Segment Start: PROVIDED MATERIAL
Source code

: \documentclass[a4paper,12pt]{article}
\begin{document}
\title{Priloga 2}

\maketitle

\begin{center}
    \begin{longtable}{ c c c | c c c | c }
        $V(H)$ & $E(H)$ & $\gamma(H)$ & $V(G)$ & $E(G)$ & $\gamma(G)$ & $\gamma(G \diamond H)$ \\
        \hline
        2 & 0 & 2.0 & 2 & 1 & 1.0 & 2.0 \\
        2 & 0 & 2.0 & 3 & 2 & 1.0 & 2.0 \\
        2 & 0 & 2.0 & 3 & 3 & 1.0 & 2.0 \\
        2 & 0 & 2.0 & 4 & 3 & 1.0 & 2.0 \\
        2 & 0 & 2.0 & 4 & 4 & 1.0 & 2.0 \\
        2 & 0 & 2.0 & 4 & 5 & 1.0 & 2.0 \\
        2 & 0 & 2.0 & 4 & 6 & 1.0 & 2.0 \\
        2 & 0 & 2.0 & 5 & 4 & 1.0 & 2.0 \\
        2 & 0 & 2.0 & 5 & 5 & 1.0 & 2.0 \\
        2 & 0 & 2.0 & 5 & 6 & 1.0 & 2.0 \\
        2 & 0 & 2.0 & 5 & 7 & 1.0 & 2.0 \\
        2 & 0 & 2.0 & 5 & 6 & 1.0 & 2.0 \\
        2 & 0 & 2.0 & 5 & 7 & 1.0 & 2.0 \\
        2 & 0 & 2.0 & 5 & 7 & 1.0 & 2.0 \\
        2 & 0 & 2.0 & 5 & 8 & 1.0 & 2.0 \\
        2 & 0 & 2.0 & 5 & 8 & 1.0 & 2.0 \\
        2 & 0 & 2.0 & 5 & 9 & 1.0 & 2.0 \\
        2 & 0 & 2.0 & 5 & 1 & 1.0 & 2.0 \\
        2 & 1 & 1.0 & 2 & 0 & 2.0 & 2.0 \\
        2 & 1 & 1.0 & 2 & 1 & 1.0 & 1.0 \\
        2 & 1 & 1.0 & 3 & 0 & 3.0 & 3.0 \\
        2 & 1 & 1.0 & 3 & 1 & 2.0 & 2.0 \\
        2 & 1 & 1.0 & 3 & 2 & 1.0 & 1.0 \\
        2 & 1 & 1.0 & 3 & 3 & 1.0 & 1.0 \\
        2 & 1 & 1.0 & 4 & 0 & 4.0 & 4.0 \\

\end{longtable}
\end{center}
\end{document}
Segment End: PROVIDED MATERIAL
**EXERCISE GOAL**:
Each entry above is to be set down again in exactly the same words.

**RESULT FOR THIS TASK**:
Source code

: \documentclass[a4paper,12pt]{article}
\begin{document}
\title{Priloga 2}

\maketitle

\begin{center}
    \begin{longtable}{ c c c | c c c | c }
        $V(H)$ & $E(H)$ & $\gamma(H)$ & $V(G)$ & $E(G)$ & $\gamma(G)$ & $\gamma(G \diamond H)$ \\
        \hline
        2 & 0 & 2.0 & 2 & 1 & 1.0 & 2.0 \\
        2 & 0 & 2.0 & 3 & 2 & 1.0 & 2.0 \\
        2 & 0 & 2.0 & 3 & 3 & 1.0 & 2.0 \\
        2 & 0 & 2.0 & 4 & 3 & 1.0 & 2.0 \\
        2 & 0 & 2.0 & 4 & 4 & 1.0 & 2.0 \\
        2 & 0 & 2.0 & 4 & 5 & 1.0 & 2.0 \\
        2 & 0 & 2.0 & 4 & 6 & 1.0 & 2.0 \\
        2 & 0 & 2.0 & 5 & 4 & 1.0 & 2.0 \\
        2 & 0 & 2.0 & 5 & 5 & 1.0 & 2.0 \\
        2 & 0 & 2.0 & 5 & 6 & 1.0 & 2.0 \\
        2 & 0 & 2.0 & 5 & 7 & 1.0 & 2.0 \\
        2 & 0 & 2.0 & 5 & 6 & 1.0 & 2.0 \\
        2 & 0 & 2.0 & 5 & 7 & 1.0 & 2.0 \\
        2 & 0 & 2.0 & 5 & 7 & 1.0 & 2.0 \\
        2 & 0 & 2.0 & 5 & 8 & 1.0 & 2.0 \\
        2 & 0 & 2.0 & 5 & 8 & 1.0 & 2.0 \\
        2 & 0 & 2.0 & 5 & 9 & 1.0 & 2.0 \\
        2 & 0 & 2.0 & 5 & 1 & 1.0 & 2.0 \\
        2 & 1 & 1.0 & 2 & 0 & 2.0 & 2.0 \\
        2 & 1 & 1.0 & 2 & 1 & 1.0 & 1.0 \\
        2 & 1 & 1.0 & 3 & 0 & 3.0 & 3.0 \\
        2 & 1 & 1.0 & 3 & 1 & 2.0 & 2.0 \\
        2 & 1 & 1.0 & 3 & 2 & 1.0 & 1.0 \\
        2 & 1 & 1.0 & 3 & 3 & 1.0 & 1.0 \\
        2 & 1 & 1.0 & 4 & 0 & 4.0 & 4.0 \\

\end{longtable}
\end{center}
\end{document}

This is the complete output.